Swirl-Bypass Nozzle for CO2 Two-Phase Ejectors: Numerical Design Exploration

In this work, a novel ejector design concept of a swirl-bypass nozzle is proposed to improve off-design performance of CO2 two-phase ejectors. The swirl-bypass nozzle allows part of the flow to bypass into the ejector mixing chamber to generate swirl. The design of such a device is investigated using a 3D multiphase CFD model. An extensive experimental test campaign is conducted to validate the baseline homogeneous equilibrium CFD model. The model's prediction motive mass flow rate within 2-12% error and suction mass flow rate was predicted with 3-50% error. Based on the tested ejector geometry, simulations of different ejector swirl-bypass inlets are conducted.

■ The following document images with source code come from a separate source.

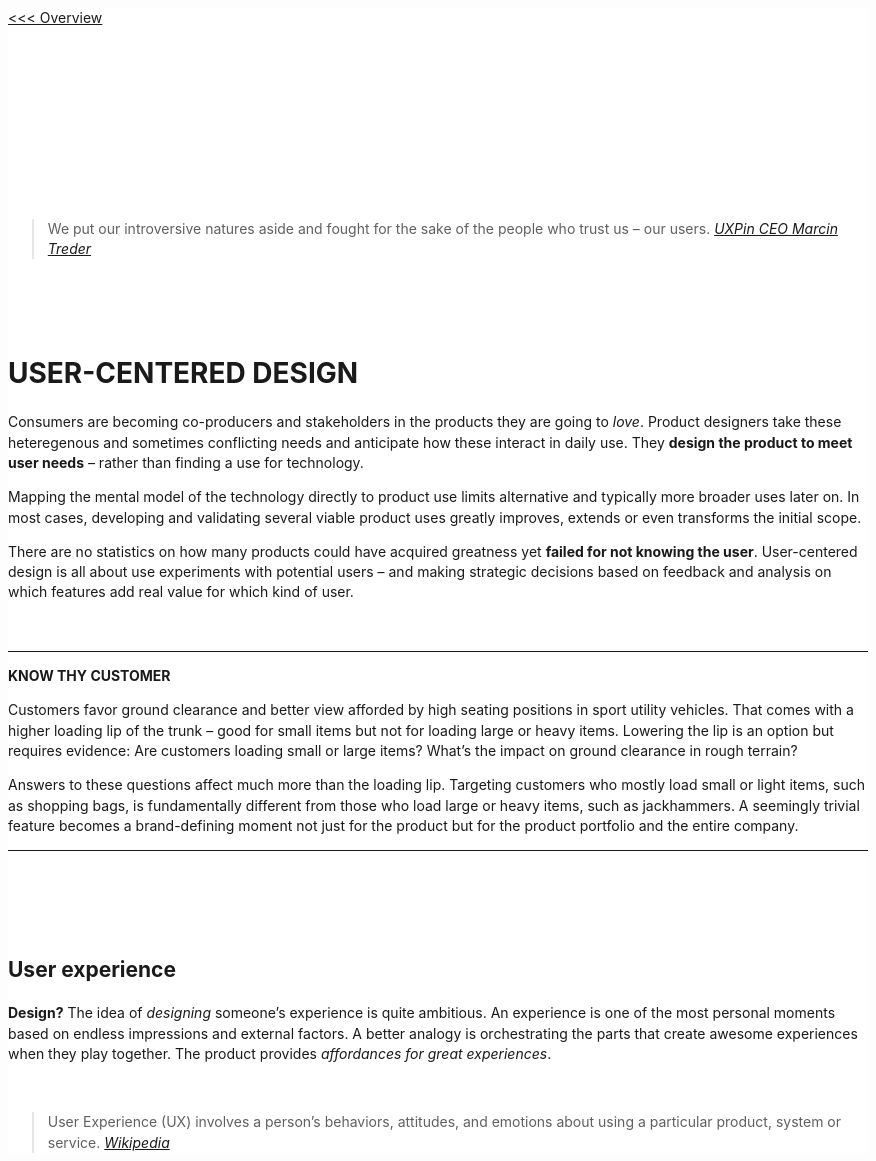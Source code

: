 
[<<< Overview ](../README.md)

<br><br><br><br><br><br><br><br>
> We put our introversive natures aside and fought for the sake of the people who trust us – our users. *[UXPin CEO Marcin Treder](http://www.creativebloq.com/netmag/ux-design-start-ups-get-know-your-users-10126004)*

<br><br>

# USER-CENTERED DESIGN

Consumers are becoming co-producers and stakeholders in the products they are going to *love*. Product designers take these heteregenous and sometimes conflicting needs and anticipate how these interact in daily use. They **design the product to meet user needs** – rather than finding a use for technology.

Mapping the mental model of the technology directly to product use limits alternative and typically more broader uses later on. In most cases, developing and validating several viable product uses greatly improves, extends or even transforms the initial scope.

There are no statistics on how many products could have acquired greatness yet **failed for not knowing the user**. User-centered design is all about use experiments with potential users – and making strategic decisions based on feedback and analysis on which features add real value for which kind of user.

<br>

___

**KNOW THY CUSTOMER**

Customers favor ground clearance and better view afforded by high seating positions in sport utility vehicles. That comes with a higher loading lip of the trunk – good for small items but not for loading large or heavy items. Lowering the lip is an option but requires evidence: Are customers loading small or large items? What’s the impact on ground clearance in rough terrain?

Answers to these questions affect much more than the loading lip. Targeting customers who mostly load small or light items, such as shopping bags, is fundamentally different from those who load large or heavy items, such as jackhammers. A seemingly trivial feature becomes a brand-defining moment not just for the product but for the product portfolio and the entire company.

___

<br><br><br>

## User experience

**Design?** The idea of *designing* someone’s experience is quite ambitious. An experience is one of the most personal moments based on endless impressions and external factors. A better analogy is orchestrating the parts that create awesome experiences when they play together. The product provides *affordances for great experiences*.

<br>

> User Experience (UX) involves a person’s behaviors, attitudes, and emotions about using a particular product, system or service. *[Wikipedia](http://en.wikipedia.org/wiki/User_experience)*
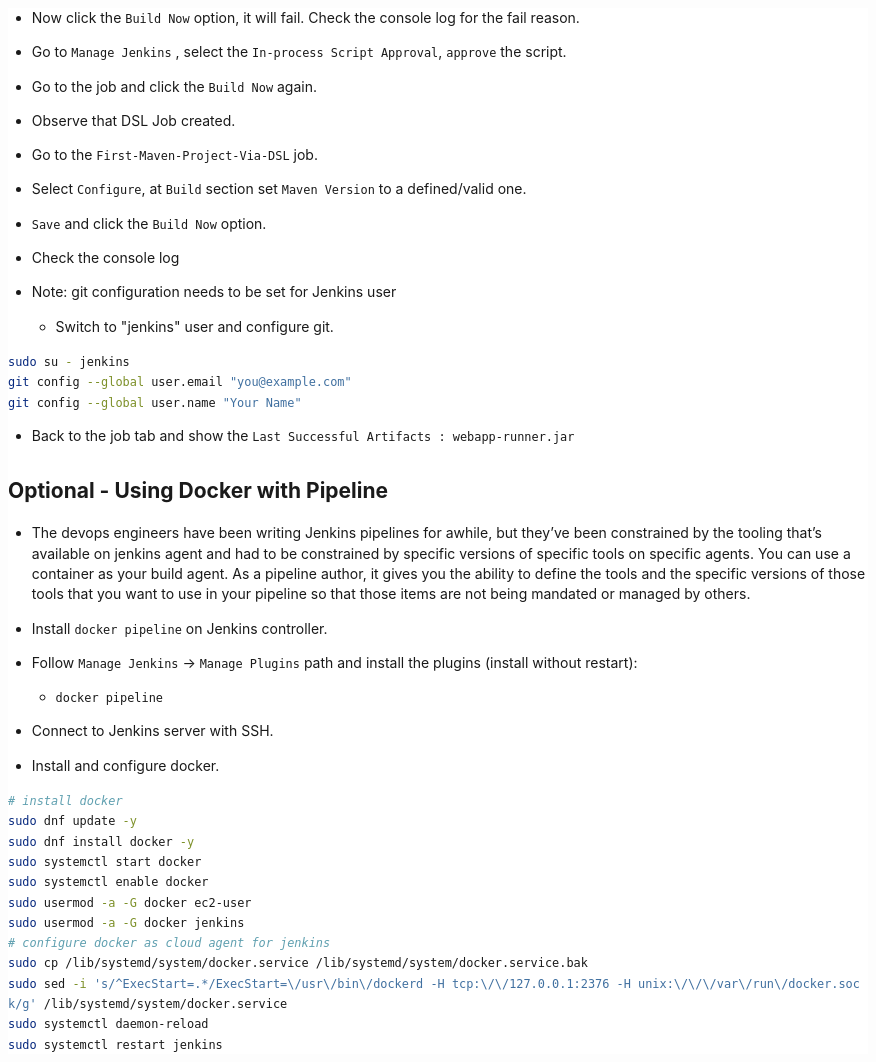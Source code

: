- Now click the  `Build Now` option, it will fail. Check the console log for the fail reason.

- Go to `Manage Jenkins` ,  select the `In-process Script Approval`, `approve` the script.
  
- Go to the job and click the  `Build Now` again.

- Observe that DSL Job created.

- Go to the `First-Maven-Project-Via-DSL` job.

- Select `Configure`, at `Build` section set `Maven Version` to a defined/valid one.

- `Save` and click the `Build Now` option.

- Check the console log

- Note: git configuration needs to be set for Jenkins user
    
    - Switch to "jenkins" user and configure git.

```bash
sudo su - jenkins
git config --global user.email "you@example.com"
git config --global user.name "Your Name"
```

- Back to the job tab and show the `Last Successful Artifacts : webapp-runner.jar`

## Optional - Using Docker with Pipeline

- The devops engineers have been writing Jenkins pipelines for awhile, but they’ve been constrained by the tooling that’s available on jenkins agent and had to be constrained by specific versions of specific tools on specific agents. You can use a container as your build agent. As a pipeline author, it gives you the ability to define the tools and the specific versions of those tools that you want to use in your pipeline so that those items are not being mandated or managed by others.

- Install  `docker pipeline` on Jenkins controller.

- Follow `Manage Jenkins` -> `Manage Plugins` path and install the plugins (install without restart):

  -  `docker pipeline`
  
- Connect to Jenkins server with SSH.

- Install and configure docker.
  
```bash
# install docker
sudo dnf update -y
sudo dnf install docker -y
sudo systemctl start docker
sudo systemctl enable docker
sudo usermod -a -G docker ec2-user
sudo usermod -a -G docker jenkins
# configure docker as cloud agent for jenkins
sudo cp /lib/systemd/system/docker.service /lib/systemd/system/docker.service.bak
sudo sed -i 's/^ExecStart=.*/ExecStart=\/usr\/bin\/dockerd -H tcp:\/\/127.0.0.1:2376 -H unix:\/\/\/var\/run\/docker.sock/g' /lib/systemd/system/docker.service
sudo systemctl daemon-reload
sudo systemctl restart jenkins
```
  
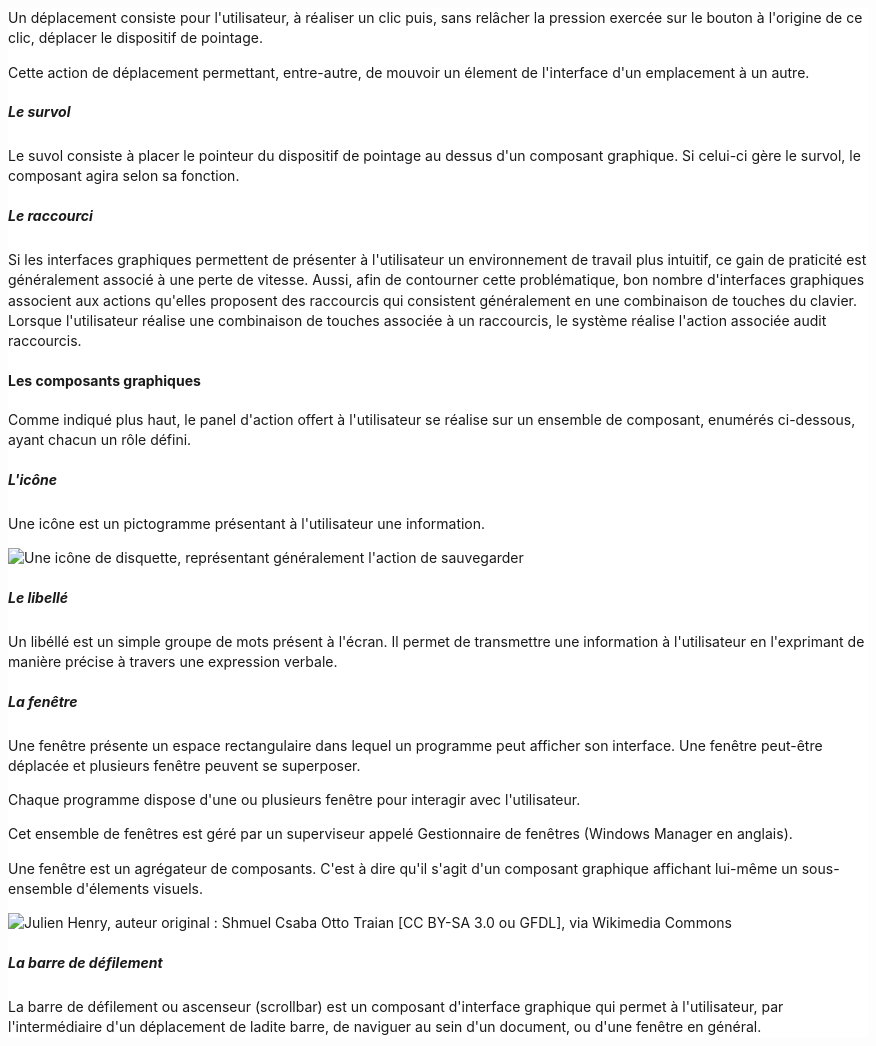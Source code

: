 Un déplacement consiste pour l'utilisateur, à réaliser un clic puis, sans relâcher la pression exercée sur le bouton à l'origine de ce clic, déplacer le dispositif de pointage.

Cette action de déplacement permettant, entre-autre, de mouvoir un élement de l'interface d'un emplacement à un autre.

##### Le survol

Le suvol consiste à placer le pointeur du dispositif de pointage au dessus d'un composant graphique. Si celui-ci gère le survol, le composant agira selon sa fonction. 

##### Le raccourci

Si les interfaces graphiques permettent de présenter à l'utilisateur un environnement de travail plus intuitif, ce gain de praticité est généralement associé à une perte de vitesse. Aussi, afin de contourner cette problématique, bon nombre d'interfaces graphiques associent aux actions qu'elles proposent des raccourcis qui consistent généralement en une combinaison de touches du clavier.   
Lorsque l'utilisateur réalise une combinaison de touches associée à un raccourcis, le système réalise l'action associée audit raccourcis. 


#### Les composants graphiques 

Comme indiqué plus haut, le panel d'action offert à l'utilisateur se réalise sur un ensemble de composant, enumérés ci-dessous, ayant chacun un rôle défini. 

##### L'icône

Une icône est un pictogramme présentant à l'utilisateur une information. 

![Une icône de disquette, représentant généralement l'action de sauvegarder](https://images.duckduckgo.com/iu/?u=http%3A%2F%2Fimjustcreative.com%2Fwp-content%2Fuploads%2F2012%2F06%2Fsusan-kare-icon-floppy-detai-1.png&f=1)

##### Le libellé

Un libéllé est un simple groupe de mots présent à l'écran. Il permet de transmettre une information à l'utilisateur en l'exprimant de manière précise à travers une expression verbale. 

##### La fenêtre 

Une fenêtre présente un espace rectangulaire dans lequel un programme peut afficher son interface. 
Une fenêtre peut-être déplacée et plusieurs fenêtre peuvent se superposer. 

Chaque programme dispose d'une ou plusieurs fenêtre pour interagir avec l'utilisateur.

Cet ensemble de fenêtres est géré par un superviseur appelé Gestionnaire de fenêtres (Windows Manager en anglais).

Une fenêtre est un agrégateur de composants. C'est à dire qu'il s'agit d'un composant graphique affichant lui-même un sous-ensemble d'élements visuels.

![Julien Henry, auteur original&nbsp;: Shmuel Csaba Otto Traian [<a href="http://creativecommons.org/licenses/by-sa/3.0">CC BY-SA 3.0</a> ou <a href="http://www.gnu.org/copyleft/fdl.html">GFDL</a>], <a href="https://commons.wikimedia.org/wiki/File%3AFen%C3%AAtre_(syst%C3%A8me_de_fen%C3%AAtrage)_fr.svg">via Wikimedia Commons</a>](https://upload.wikimedia.org/wikipedia/commons/8/82/Fen%C3%AAtre_%28syst%C3%A8me_de_fen%C3%AAtrage%29_fr.svg)

##### La barre de défilement 

La barre de défilement ou ascenseur (scrollbar) est un composant d'interface graphique qui permet à l'utilisateur, par l'intermédiaire d'un déplacement de ladite barre, de naviguer au sein d'un document, ou d'une fenêtre en général.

The results show that, for the current design, total entrainment of the ejector is reduced by 2-20% with the swirl-bypass inlet. The axial position of the bypass inlet plays a primary role in the bypass inlet flow rate, and, consequently, in suction flow reduction. This is found to be due to the bypass flow blocking off the suction mass flow rate, which has a net negative impact on performance. Finally, several design improvements to improve future designs are proposed.

Automated summary

This study proposes a novel nozzle design concept to enhance the performance of CO2 two-phase ejectors. Experimental tests and simulations were conducted to validate the model and investigate the effects of different ejector inlet designs. The results show that the swirl-bypass inlet can reduce the entrainment of the ejector and the axial position of the inlet plays a crucial role in performance. Several design improvements are proposed for future designs.